Assuming the setup phase all went to plan, the cluster can now be started. A word of warning though, Ceph really wants your clocks VERY well synchronized. If your NTP server is a long way away, the synchronization might not be good enough to stop Ceph complaining. You really want a NTP server on your local LAN for hosts to sync against. Sort this out before trying to start the cluster.

 # for host in lettuce avocado mustard ; \
   do \
       ssh root@$host service ceph start; \
   done

The ceph tool can show the status of everything. The ‘mon’, ‘osd’ and ‘msd’ lines in the status ought to show all 3 host present & correct

# ceph -s
2011-10-12 14:49:39.085764    pg v235: 594 pgs: 594 active+clean; 24 KB data, 94212 MB used, 92036 MB / 191 GB avail
2011-10-12 14:49:39.086585   mds e6: 1/1/1 up {0=lettuce=up:active}, 2 up:standby
2011-10-12 14:49:39.086622   osd e5: 3 osds: 3 up, 3 in
2011-10-12 14:49:39.086908   log 2011-10-12 14:38:50.263058 osd1 192.168.1.1:6801/8637 197 : [INF] 2.1p1 scrub ok
2011-10-12 14:49:39.086977   mon e1: 3 mons at {0=192.168.1.1:6789/0,1=192.168.1.2:6789/0,2=192.168.1.3:6789/0}

The cluster configuration I chose has authentication enabled, so to actually mount the ceph filesystem requires a secret key. This key is stored in the /etc/ceph/keyring.admin file that was created earlier. To view the keyring contents, the cauthtool program must be used

# cauthtool -l /etc/ceph/keyring.admin 
[client.admin]
	key = AQDLk5VOeHkHLxAAfGjcaUsOXOhJr7hZCNjXSQ==
	auid = 18446744073709551615

The base64 key there will be passed to the mount command, repeating on every host needing a filesystem present:

# mount -t ceph 192.168.1.1:6789:/ /mnt/ -o name=admin,secret=AQDLk5VOeHkHLxAAfGjcaUsOXOhJr7hZCNjXSQ==
error adding secret to kernel, key name client.admin: No such device

For some reason, that error message is always printed on my Fedora hosts, and despite that, the mount has actually succeeded

# grep /mnt /proc/mounts 
192.168.1.1:6789:/ /mnt ceph rw,relatime,name=admin,secret= 0 0

Congratulations, /mnt is now a distributed filesystem. If you create a file on one host, it should appear on the other hosts & vica-verca.

RBD Volume setup

A shared filesystem is very nice, and can be used to hold regular virtual disk images in a variety of formats (raw, qcow2, etc). What I really wanted to try was the RBD virtual block device functionality in QEMU. Ceph includes a tool called rbd for manipulating those. The syntax of this tool is pretty self-explanatory

# rbd create --size 100 demo
# rbd ls
demo
# rbd info demo
rbd image 'demo':
	size 102400 KB in 25 objects
	order 22 (4096 KB objects)
	block_name_prefix: rb.0.0
	parent:  (pool -1)

Alternatively RBD volume creation can be done using qemu-img …. at least once the Fedora QEMU package is fixed to enable RBD support.
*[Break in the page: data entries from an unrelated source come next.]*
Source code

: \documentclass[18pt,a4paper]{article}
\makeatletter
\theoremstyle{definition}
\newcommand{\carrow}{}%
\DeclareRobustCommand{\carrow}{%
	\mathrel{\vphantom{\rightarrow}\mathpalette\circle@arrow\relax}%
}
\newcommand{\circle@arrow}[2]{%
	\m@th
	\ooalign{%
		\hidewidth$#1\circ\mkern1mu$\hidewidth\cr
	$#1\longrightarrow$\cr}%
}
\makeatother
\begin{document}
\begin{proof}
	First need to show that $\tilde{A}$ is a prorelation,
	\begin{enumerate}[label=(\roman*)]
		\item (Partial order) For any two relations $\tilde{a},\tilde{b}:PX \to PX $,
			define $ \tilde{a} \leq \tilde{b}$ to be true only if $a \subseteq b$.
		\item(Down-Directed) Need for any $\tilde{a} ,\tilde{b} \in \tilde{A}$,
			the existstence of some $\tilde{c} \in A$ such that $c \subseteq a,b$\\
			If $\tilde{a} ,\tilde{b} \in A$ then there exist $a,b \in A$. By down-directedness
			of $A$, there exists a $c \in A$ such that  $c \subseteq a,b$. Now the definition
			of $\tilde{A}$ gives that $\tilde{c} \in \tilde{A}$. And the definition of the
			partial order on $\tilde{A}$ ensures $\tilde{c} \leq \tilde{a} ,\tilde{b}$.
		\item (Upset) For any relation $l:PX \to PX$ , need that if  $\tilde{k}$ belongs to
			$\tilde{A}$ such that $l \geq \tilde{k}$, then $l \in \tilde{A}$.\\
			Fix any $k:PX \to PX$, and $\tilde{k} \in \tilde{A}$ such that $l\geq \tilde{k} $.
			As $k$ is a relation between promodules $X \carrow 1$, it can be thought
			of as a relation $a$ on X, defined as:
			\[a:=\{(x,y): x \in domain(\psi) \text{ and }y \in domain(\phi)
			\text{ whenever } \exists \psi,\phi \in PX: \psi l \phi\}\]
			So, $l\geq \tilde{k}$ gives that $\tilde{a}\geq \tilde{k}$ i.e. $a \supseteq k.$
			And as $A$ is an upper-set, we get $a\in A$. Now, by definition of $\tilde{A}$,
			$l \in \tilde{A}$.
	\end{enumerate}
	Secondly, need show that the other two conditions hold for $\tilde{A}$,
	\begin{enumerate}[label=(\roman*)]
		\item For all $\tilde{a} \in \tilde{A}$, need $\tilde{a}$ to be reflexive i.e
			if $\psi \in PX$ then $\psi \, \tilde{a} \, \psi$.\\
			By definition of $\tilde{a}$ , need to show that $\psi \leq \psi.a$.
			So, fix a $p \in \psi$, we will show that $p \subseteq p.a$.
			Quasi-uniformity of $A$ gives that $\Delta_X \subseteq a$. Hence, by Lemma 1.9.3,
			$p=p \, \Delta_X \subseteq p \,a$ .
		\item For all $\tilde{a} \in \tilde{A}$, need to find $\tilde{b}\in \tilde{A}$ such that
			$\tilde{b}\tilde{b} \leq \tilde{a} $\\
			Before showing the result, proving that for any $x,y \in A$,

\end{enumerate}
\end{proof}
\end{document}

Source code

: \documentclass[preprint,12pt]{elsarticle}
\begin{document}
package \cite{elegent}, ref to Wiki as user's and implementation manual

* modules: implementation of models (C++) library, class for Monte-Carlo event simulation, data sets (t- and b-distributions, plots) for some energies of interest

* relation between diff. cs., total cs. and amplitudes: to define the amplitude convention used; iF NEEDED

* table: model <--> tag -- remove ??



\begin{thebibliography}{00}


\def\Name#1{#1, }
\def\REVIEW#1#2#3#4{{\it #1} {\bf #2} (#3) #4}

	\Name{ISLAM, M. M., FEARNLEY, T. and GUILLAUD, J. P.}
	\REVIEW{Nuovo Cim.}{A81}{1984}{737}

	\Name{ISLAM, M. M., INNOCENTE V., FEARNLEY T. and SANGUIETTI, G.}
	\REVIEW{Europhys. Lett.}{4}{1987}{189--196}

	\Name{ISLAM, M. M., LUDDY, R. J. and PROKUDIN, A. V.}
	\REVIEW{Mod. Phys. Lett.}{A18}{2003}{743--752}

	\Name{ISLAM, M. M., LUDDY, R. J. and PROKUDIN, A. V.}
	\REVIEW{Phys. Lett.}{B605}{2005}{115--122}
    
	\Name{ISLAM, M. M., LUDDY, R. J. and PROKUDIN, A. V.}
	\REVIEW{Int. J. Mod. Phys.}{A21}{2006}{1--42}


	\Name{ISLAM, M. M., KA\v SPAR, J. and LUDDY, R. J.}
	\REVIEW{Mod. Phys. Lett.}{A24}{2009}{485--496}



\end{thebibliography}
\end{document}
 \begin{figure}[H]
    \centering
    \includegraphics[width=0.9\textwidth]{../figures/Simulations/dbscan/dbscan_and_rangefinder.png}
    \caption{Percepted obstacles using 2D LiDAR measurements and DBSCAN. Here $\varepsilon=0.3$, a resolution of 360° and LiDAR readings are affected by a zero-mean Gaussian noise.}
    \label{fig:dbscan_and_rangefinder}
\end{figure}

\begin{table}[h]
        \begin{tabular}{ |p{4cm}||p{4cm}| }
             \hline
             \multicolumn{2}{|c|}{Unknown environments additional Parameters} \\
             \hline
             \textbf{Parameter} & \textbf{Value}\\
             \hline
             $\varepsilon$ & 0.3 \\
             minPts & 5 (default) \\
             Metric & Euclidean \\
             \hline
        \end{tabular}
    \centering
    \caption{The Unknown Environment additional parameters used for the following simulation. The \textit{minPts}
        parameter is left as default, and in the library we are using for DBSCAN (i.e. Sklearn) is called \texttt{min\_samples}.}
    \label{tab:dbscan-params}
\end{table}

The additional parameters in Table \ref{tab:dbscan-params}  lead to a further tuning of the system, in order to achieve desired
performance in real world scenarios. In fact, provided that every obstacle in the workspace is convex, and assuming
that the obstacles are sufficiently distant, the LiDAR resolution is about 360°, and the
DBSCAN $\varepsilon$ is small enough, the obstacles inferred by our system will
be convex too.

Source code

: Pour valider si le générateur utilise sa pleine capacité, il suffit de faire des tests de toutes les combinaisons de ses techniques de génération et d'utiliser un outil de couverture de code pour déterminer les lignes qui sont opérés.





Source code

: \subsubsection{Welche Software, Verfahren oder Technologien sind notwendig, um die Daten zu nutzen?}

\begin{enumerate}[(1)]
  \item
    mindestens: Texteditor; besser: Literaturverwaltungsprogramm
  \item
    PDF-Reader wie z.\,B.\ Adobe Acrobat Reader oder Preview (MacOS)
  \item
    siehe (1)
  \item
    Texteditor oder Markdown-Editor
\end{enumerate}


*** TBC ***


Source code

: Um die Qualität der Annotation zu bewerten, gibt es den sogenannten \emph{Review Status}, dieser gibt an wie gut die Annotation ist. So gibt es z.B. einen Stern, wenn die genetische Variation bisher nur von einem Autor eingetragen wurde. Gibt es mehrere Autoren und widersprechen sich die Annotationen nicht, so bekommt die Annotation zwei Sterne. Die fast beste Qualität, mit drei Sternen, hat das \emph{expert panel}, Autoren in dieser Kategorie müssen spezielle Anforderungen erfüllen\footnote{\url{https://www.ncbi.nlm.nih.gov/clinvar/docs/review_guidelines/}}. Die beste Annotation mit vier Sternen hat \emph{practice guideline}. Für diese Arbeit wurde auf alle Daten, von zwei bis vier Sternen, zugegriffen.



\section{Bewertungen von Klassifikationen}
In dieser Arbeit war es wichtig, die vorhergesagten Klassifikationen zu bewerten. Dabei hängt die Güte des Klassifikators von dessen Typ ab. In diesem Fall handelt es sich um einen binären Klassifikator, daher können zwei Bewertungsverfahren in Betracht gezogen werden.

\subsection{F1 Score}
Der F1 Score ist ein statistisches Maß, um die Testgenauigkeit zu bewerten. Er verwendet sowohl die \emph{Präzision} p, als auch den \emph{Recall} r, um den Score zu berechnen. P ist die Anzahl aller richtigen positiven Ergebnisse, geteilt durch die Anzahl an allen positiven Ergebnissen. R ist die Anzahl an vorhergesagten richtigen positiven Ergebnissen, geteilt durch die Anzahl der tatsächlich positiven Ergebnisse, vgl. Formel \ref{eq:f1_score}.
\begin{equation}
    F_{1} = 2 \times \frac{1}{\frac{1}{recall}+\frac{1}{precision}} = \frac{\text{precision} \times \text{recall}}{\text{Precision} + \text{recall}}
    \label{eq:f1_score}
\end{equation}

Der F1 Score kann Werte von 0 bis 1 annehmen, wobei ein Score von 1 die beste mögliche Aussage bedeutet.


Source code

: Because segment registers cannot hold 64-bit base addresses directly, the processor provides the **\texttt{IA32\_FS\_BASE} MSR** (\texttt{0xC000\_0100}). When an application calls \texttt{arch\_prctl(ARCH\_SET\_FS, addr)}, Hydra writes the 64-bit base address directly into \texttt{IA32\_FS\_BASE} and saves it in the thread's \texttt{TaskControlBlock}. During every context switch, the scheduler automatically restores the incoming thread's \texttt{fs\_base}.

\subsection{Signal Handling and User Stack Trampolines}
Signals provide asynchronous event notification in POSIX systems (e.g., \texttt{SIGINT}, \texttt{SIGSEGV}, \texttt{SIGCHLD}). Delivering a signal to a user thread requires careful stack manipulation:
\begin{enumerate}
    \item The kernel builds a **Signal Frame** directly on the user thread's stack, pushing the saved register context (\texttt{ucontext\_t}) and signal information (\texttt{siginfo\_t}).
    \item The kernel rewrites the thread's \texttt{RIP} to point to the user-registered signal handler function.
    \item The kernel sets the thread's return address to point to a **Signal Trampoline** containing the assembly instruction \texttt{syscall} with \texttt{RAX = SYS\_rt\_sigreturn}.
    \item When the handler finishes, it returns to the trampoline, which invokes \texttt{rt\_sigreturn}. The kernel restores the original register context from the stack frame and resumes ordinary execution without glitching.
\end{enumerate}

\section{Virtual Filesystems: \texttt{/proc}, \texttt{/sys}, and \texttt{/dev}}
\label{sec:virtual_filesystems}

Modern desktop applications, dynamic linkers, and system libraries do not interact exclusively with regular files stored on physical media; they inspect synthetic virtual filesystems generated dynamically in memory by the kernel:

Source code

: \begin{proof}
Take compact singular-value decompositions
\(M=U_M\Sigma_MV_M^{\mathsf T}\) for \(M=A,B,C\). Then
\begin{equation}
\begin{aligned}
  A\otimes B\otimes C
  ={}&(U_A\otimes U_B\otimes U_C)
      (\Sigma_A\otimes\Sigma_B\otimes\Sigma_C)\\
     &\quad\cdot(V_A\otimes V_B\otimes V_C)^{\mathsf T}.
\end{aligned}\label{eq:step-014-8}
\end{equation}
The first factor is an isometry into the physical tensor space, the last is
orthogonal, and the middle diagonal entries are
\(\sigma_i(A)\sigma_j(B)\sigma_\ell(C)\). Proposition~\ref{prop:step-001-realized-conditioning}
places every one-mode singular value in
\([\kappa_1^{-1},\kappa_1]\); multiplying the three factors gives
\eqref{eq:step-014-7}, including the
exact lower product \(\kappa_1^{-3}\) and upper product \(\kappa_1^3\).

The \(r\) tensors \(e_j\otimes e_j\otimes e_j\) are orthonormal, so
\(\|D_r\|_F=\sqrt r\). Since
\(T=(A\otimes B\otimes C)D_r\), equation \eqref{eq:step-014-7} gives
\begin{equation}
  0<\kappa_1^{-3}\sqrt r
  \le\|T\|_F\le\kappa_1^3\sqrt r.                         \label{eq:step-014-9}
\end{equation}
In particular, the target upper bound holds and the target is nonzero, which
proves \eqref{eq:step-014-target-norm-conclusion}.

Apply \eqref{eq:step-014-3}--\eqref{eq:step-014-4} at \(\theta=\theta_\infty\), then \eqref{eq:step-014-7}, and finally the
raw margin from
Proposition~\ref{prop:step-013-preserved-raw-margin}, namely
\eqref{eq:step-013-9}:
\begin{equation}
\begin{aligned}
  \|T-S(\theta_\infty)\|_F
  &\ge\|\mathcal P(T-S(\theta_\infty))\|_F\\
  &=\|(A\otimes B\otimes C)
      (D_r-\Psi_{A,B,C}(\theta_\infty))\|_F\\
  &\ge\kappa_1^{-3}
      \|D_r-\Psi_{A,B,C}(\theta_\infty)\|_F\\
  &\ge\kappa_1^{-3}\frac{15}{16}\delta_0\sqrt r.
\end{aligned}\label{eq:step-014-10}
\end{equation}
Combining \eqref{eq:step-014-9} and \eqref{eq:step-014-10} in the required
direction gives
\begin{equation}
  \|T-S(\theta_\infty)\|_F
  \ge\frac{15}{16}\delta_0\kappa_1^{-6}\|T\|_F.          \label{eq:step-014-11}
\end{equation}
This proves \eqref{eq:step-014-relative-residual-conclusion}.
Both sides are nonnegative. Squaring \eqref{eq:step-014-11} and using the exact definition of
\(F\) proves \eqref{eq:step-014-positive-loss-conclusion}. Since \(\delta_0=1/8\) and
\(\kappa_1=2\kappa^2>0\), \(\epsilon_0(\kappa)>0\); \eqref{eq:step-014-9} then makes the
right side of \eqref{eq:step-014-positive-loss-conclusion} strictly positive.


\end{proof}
# qemu-img create -f rbd rbd:rbd/demo  100M
Formatting 'rbd:rbd/foo', fmt=rbd size=104857600 cluster_size=0 
# qemu-img info rbd:rbd/demo
image: rbd:rbd/foo
file format: raw
virtual size: 100M (104857600 bytes)
disk size: unavailable

KVM guest setup

The syntax for configuring a RBD block device in libvirt, is very similar to that used for Sheepdog. In Sheepdog, every single virtualization node is also a storage node, so there is no hostname required. Not so for RBD. Here it is necessary to specify one or more host names, for the RBD servers.

<disk type='network' device='disk'>
  <driver name='qemu' type='raw'/>
  <source protocol='rbd' name='demo/wibble'>
    <host name='lettuce.example.org' port='6798'/>
    <host name='mustard.example.org' port='6798'/>
    <host name='avocado.example.org' port='6798'/>
  </source>
  <target dev='vdb' bus='virtio'/>
</disk>

More observant people might be wondering how QEMU gets permission to connect to the RBD server, given that the configuration earlier enabled authentication. This is thanks to the magic of the /etc/ceph/keyring.admin file which must exist on any virtualization server. Patches are currently being discussed which will allow authentication credentials to be set via libvirt, avoiding the need to store the credentials on the virtualization hosts permanently.